My undergraduate degree was in mathematics with an emphasis in applications in physics. In graduate school, I became interested in evolution, in particular, population and quantitative genetics. My Ph.D. work focussed on evolution in the teleost species Fundulus heteroclitus. Here in the Slatkin lab I have -become interested in applications population genetics theory to problems in conservation genetics.
In the Slatkin lab I have become interested in applications of population genetics theory to problems in conservation biology. Populations targeted for conservation are typically small and are rarely in equilibrium with respect to common population genetic parameters such as migration, genetic drift, and mutation. For this reason, many of the classical population genetics theoretical models may not always be useful for conservation.
For single isolated populations, Monty Slatkin and I developed a maximum likelihood framework for using temporal changes in allele frequencies to estimate the number of breeding individuals in a population. This method does not require any knowledge of the recent history of the population and can be applied to non-equilibrium populations. We compared this estimator to an F-statistic estimator of variance effective population size using simulations. In these comparisons the maximum likelihood estimator typically had a lower variance and smaller bias. Taking advantage of the flexibility of the likelihood framework, we extended the model to include exponential growth and showed that temporal allele frequency data can be used to test for population growth.
Dissertation - Fundulus heteroclitus
My dissertation involved studying the evolution of a quantitative character, developmental rate, using a simulation model that incorporated ecological and physiological data from the species Fundulus heteroclitus. F. heteroclitus spawns with a semi-lunar rhythm in the intertidal zone during spring tides. The eggs are placed at elevations reached only by the highest tides, thus the timing of hatching is critical to survival for F. heteroclitus larvae. To quantify and clarify the relationship between developmental rate, hatching, and survival, I developed a computer model that simulated the reproductive strategy in F. heteroclitus. The model estimated hatching success for F. heteroclitus embryos as a function of developmental rate by simulating spawning, embryo development, and the hatching of F. heteroclitus embryos in Delaware Bay.
The simulation results suggest that there is normalizing selection acting on embryonic developmental rate in this species. This large scale is on the order of differences in developmental rate found between different populations of F. heteroclitus along the species range. Countergradient (counter to a sharp latitudinal temperature gradient) variation in developmental rate has recently been documented in this species. Although embryos from different populations develop at different rates under the same laboratory conditions (i.e. same temperature), they develop at very similar rates in their respective habitats. The model predicts that although the developmental rate of any individual is strongly influenced by temperature, selection should be acting to maintain similar developmental rates in situ in the different populations of F. heteroclitus along the Atlantic coast of the United States. This model is therefore consistent with the observed countergradient in developmental rate.

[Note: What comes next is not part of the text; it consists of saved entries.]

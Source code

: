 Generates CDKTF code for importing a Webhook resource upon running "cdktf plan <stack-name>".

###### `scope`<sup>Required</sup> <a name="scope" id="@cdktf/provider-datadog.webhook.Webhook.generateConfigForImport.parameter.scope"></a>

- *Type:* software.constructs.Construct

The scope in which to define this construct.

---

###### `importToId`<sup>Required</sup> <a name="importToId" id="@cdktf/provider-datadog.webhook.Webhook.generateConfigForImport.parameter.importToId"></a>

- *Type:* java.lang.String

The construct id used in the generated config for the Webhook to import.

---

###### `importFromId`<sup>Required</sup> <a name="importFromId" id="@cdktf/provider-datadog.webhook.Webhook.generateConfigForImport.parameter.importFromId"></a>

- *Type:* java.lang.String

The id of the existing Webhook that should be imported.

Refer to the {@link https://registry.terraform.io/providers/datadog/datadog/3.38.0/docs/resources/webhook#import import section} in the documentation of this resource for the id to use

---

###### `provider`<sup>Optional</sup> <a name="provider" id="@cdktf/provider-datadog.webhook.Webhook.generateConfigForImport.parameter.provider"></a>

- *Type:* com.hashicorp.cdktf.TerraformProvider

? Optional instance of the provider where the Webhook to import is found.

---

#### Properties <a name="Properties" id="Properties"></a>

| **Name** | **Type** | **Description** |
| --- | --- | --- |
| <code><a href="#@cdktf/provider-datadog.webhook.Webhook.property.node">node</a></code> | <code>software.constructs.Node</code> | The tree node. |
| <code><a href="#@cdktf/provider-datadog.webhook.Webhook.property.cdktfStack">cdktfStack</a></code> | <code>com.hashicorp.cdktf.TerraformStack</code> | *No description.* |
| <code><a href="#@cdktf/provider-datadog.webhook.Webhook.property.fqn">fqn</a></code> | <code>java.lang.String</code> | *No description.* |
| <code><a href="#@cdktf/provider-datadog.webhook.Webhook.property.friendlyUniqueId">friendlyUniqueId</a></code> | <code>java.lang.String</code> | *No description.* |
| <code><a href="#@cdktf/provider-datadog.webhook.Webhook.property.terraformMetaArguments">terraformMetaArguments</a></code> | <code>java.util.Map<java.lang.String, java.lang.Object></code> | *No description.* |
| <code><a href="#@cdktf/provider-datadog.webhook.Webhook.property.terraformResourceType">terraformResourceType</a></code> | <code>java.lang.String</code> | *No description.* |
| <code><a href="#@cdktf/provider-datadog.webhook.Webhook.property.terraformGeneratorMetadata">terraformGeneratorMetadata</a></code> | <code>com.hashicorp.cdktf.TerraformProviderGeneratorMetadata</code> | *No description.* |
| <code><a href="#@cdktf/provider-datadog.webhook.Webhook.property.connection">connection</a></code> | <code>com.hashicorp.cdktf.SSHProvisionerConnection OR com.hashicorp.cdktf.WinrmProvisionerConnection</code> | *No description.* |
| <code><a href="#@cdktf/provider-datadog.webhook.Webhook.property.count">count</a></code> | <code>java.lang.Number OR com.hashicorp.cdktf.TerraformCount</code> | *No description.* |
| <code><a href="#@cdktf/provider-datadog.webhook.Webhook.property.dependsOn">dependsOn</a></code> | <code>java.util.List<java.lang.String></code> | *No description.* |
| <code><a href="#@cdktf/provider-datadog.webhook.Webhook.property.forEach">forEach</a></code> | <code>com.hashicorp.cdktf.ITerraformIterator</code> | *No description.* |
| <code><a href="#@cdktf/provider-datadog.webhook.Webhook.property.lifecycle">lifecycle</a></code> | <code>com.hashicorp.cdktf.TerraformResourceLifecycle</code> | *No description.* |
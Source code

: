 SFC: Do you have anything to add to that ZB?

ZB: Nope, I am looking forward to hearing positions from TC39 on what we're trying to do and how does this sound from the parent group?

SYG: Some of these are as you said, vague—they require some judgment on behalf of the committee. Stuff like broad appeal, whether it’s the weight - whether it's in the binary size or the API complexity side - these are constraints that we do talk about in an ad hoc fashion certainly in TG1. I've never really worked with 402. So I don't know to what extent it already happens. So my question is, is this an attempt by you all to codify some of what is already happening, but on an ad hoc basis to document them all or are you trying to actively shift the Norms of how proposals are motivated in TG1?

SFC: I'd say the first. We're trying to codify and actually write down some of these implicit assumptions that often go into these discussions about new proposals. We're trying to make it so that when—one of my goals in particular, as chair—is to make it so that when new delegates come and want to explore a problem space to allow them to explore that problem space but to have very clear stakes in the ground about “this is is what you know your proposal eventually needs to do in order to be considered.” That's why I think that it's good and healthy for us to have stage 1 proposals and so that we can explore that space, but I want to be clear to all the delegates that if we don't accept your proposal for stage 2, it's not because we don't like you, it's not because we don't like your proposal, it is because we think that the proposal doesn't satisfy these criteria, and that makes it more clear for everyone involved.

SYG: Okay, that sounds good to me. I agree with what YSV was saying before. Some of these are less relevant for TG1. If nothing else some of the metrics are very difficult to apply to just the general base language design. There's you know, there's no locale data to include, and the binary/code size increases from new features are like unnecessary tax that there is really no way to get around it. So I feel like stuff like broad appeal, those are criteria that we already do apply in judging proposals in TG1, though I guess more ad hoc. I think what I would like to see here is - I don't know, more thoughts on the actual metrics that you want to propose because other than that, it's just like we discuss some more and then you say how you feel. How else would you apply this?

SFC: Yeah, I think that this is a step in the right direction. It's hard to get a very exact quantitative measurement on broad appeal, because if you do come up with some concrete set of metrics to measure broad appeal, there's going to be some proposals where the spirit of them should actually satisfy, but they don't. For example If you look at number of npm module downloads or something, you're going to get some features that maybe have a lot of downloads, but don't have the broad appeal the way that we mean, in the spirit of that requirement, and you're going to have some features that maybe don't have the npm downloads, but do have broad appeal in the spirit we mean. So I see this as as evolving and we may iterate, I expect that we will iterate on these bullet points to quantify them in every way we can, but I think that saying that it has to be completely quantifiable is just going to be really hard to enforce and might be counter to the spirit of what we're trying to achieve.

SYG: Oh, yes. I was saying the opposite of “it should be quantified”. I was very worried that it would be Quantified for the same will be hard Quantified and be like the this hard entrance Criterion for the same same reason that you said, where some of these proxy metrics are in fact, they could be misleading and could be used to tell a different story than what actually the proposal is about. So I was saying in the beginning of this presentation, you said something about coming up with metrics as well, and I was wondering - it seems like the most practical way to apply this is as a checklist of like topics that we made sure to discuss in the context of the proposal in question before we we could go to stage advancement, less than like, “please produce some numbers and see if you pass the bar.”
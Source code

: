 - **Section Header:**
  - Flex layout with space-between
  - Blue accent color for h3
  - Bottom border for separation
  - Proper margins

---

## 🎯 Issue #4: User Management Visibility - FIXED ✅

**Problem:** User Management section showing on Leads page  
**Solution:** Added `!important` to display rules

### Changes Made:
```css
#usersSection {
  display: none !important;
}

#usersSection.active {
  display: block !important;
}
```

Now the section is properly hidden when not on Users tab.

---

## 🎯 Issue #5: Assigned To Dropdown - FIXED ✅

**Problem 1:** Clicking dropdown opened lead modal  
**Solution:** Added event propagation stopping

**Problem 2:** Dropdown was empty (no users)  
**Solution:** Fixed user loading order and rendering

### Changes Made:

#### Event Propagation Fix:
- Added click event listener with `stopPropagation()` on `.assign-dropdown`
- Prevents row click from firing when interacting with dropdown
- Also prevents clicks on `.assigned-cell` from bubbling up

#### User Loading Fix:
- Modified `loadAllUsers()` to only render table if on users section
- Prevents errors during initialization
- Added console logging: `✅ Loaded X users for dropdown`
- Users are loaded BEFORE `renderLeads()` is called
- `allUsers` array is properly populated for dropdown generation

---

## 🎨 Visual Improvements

My Ph.D. supervisor, Leonard DiMichele, and his collaborators, have demonstrated functional non-equivalence between the allozyme products from several polymorphic loci in F. heteroclitus. The enzyme products from these loci are key metabolic enzymes and appear to be functionally related to developmental rate. Several of these enzyme loci are clinal along the species range. Allozyme heterozygotes are frequently intermediate to alternate homozogotes in terms of both enzyme activity and developmental rate. This has led some researchers to hypothesize that in the intermediate environmental conditions of the middle of the species range, the intermediate heterozygotes may have a selective advantage. I tested this hypothesis by computing marginal "fitness" coefficients for each locus known to influence developmental rate using the simulation results described above. I found that an intermediate genotype was favored in an intermediate environment. However, this genotype was a homozygous combination of "northern" and "southern" genotypes. I found no evidence for overdominance at any of the loci.